[Opening DATASET RECORDS section]

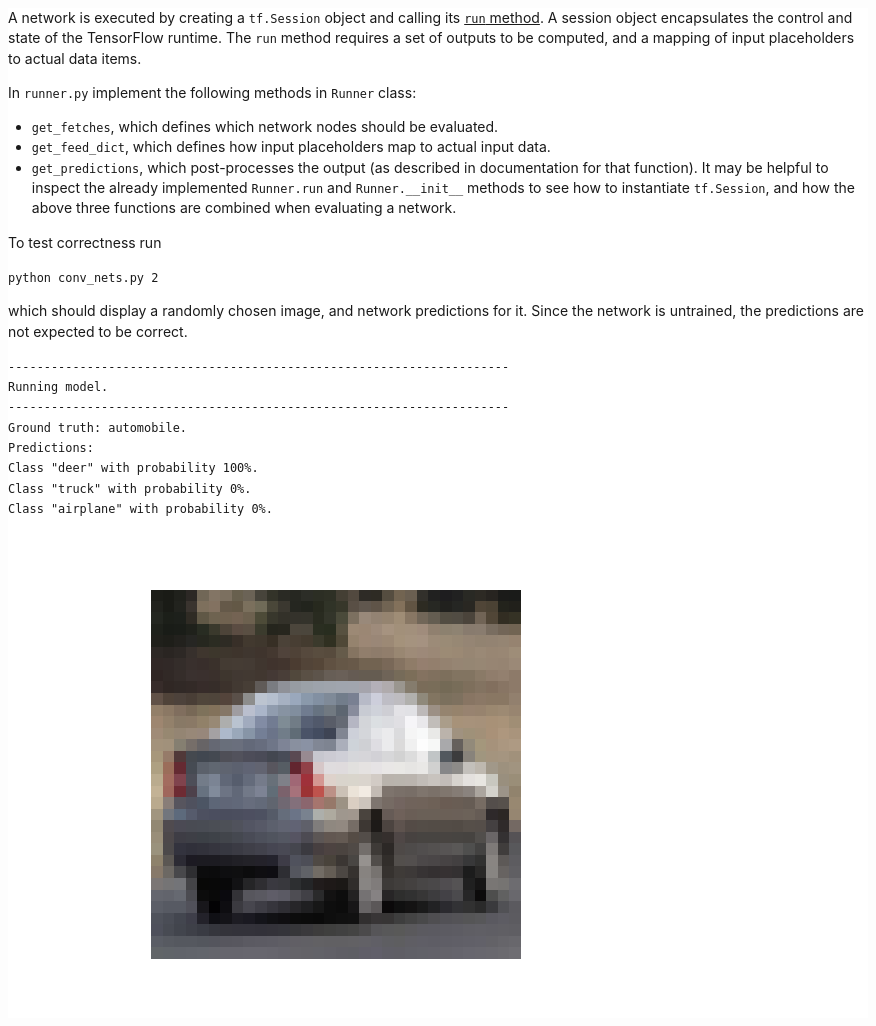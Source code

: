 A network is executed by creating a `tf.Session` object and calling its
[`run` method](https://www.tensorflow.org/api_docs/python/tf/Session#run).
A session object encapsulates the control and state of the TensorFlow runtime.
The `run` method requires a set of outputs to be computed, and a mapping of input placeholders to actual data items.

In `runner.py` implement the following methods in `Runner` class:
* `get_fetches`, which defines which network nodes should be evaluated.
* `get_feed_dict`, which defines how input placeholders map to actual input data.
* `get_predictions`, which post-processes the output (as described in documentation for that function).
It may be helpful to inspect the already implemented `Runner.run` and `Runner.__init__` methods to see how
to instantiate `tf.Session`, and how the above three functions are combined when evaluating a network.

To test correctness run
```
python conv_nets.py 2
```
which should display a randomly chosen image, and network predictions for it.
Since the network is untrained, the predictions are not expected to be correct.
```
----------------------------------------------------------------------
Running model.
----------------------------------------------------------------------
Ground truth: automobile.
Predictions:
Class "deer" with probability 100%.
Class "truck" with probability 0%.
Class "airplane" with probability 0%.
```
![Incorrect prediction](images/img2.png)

[Closing DATASET RECORDS section]

WHAT YOU ARE ASKED TO DO:
The pictures stay out; everything else in the records above must be repeated exactly.

REPLY:
Source code

: A network is executed by creating a `tf.Session` object and calling its
[`run` method](https://www.tensorflow.org/api_docs/python/tf/Session#run).
A session object encapsulates the control and state of the TensorFlow runtime.
The `run` method requires a set of outputs to be computed, and a mapping of input placeholders to actual data items.

In `runner.py` implement the following methods in `Runner` class:
* `get_fetches`, which defines which network nodes should be evaluated.
* `get_feed_dict`, which defines how input placeholders map to actual input data.
* `get_predictions`, which post-processes the output (as described in documentation for that function).
It may be helpful to inspect the already implemented `Runner.run` and `Runner.__init__` methods to see how
to instantiate `tf.Session`, and how the above three functions are combined when evaluating a network.

To test correctness run
```
python conv_nets.py 2
```
which should display a randomly chosen image, and network predictions for it.
Since the network is untrained, the predictions are not expected to be correct.
```
----------------------------------------------------------------------
Running model.
----------------------------------------------------------------------
Ground truth: automobile.
Predictions:
Class "deer" with probability 100%.
Class "truck" with probability 0%.
Class "airplane" with probability 0%.
```
![Incorrect prediction](images/img2.png)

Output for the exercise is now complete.